Ребята переминались с ноги на ногу, переглядывались, нужной фамилии не подвертывалось.
— Да хватит тебе, сынок, их мучить-то,— вступи ла в разговор все время молчавшая хозяйка.— Два человека из батинцев дней десять назад здесь были и ночевали у меня. Одного-то, что повыше ростом, Сашкой зовут, будто адьютантом при Бате состоит. Какого-то парашютиста Вальку разыскивали.
Валентин готов был броситься на шею этой прекрасной, как ему теперь показалось, женщине и расцеловать ее.
— Так ты, мамаша, этих людей знаешь? Они действительно партизаны? — спросил Телегин, указывая на людей у порога.
— Ну, а как же, милый, не знать-то? Чай, сама за ними Ваську посылала, когда тебя обедать-то усаживала.
Один из партизан подал кольцо со шпилькой. Валентин, не разжимая руки, осторожно вставил чеку на место и зубами разогнул усики.

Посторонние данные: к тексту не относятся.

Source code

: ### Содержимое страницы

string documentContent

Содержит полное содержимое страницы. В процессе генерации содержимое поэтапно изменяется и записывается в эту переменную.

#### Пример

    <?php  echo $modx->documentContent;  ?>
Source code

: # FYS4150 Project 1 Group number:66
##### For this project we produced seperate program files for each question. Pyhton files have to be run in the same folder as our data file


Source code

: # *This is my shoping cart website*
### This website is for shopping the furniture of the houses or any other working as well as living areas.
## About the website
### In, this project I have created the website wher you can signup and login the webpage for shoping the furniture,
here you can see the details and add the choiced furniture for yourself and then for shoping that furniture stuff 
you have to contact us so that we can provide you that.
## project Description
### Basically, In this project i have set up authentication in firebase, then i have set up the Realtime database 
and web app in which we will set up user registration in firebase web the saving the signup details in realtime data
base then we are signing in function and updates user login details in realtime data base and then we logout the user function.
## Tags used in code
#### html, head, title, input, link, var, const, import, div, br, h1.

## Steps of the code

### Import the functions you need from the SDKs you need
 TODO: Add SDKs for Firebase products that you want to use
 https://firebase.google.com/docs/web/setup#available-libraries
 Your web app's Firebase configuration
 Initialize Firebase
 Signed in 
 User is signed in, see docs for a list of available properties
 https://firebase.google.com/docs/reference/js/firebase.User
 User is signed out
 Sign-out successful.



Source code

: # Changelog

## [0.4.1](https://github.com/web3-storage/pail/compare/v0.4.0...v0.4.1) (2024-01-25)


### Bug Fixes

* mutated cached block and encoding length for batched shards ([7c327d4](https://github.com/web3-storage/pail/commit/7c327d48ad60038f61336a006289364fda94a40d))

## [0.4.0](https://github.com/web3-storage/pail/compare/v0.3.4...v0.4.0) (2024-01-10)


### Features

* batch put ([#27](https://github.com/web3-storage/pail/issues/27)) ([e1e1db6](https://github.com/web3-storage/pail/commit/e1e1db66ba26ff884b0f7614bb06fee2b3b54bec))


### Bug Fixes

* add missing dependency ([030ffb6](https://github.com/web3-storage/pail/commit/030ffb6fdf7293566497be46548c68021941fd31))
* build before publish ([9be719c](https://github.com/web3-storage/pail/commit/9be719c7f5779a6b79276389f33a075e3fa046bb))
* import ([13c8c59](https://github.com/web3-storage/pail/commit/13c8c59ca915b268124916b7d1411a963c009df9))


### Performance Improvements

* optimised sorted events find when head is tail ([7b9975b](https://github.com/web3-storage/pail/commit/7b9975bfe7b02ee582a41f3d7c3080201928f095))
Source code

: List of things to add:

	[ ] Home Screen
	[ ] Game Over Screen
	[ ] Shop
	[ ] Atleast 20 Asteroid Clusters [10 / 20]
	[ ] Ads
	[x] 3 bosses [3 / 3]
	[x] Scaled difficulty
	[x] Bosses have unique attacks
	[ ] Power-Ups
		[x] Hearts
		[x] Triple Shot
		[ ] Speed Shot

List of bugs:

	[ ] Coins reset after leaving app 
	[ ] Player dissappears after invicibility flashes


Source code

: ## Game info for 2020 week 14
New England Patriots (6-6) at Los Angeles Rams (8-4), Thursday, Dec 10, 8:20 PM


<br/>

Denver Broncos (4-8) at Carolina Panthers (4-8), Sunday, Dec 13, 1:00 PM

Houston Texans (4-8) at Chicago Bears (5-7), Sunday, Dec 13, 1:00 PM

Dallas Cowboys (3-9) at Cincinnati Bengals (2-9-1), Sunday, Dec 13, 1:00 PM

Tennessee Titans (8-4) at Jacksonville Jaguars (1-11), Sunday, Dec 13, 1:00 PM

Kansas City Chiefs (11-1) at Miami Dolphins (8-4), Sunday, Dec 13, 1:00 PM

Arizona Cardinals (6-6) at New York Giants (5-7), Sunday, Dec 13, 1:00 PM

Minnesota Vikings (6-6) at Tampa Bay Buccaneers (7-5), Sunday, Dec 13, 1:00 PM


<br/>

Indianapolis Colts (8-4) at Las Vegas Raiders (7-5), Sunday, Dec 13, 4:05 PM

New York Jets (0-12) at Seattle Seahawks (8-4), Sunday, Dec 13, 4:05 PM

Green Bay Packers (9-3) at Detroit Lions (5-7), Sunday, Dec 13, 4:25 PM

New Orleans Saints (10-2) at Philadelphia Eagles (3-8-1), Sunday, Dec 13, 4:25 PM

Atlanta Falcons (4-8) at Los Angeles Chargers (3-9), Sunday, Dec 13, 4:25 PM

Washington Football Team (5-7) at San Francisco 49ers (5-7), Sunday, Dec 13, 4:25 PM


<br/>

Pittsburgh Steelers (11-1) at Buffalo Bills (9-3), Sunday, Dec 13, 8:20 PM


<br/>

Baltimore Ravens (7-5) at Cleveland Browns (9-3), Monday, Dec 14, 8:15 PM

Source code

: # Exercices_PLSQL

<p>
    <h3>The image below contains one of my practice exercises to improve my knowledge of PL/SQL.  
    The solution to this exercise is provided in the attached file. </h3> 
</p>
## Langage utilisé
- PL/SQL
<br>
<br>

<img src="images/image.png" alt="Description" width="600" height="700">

— Ну, значит, к своим попал! — облегченно и радостно вздохнул он.— Я и есть тот Валька, которого адъютант Сашка Шлыков разыскивал.
— Во, во, Шлыков, фамилия адьютанта Бати и есть,— подтвердила хозяйка.— Шлыков. Значит, это они тебя разыскивали? Вон ты какой, оказывается?! Так они, бедные, все обошли, с ног сбились... — проговорила обрадованная таким исходом женщина, подходя и рассматривая с ног до головы Телегина.
— А ты, мамаша, извини меня. Я тебя, кажется, оскорбил малость, — обратился Валентин к хозяйке.
— Да за что же, сынок, извинять-то? Если ты подумал, что я немцев позвала... Так как же не оскорблять после этого?!
Валентин обнял женщину и крепко поцеловал, как мать родную.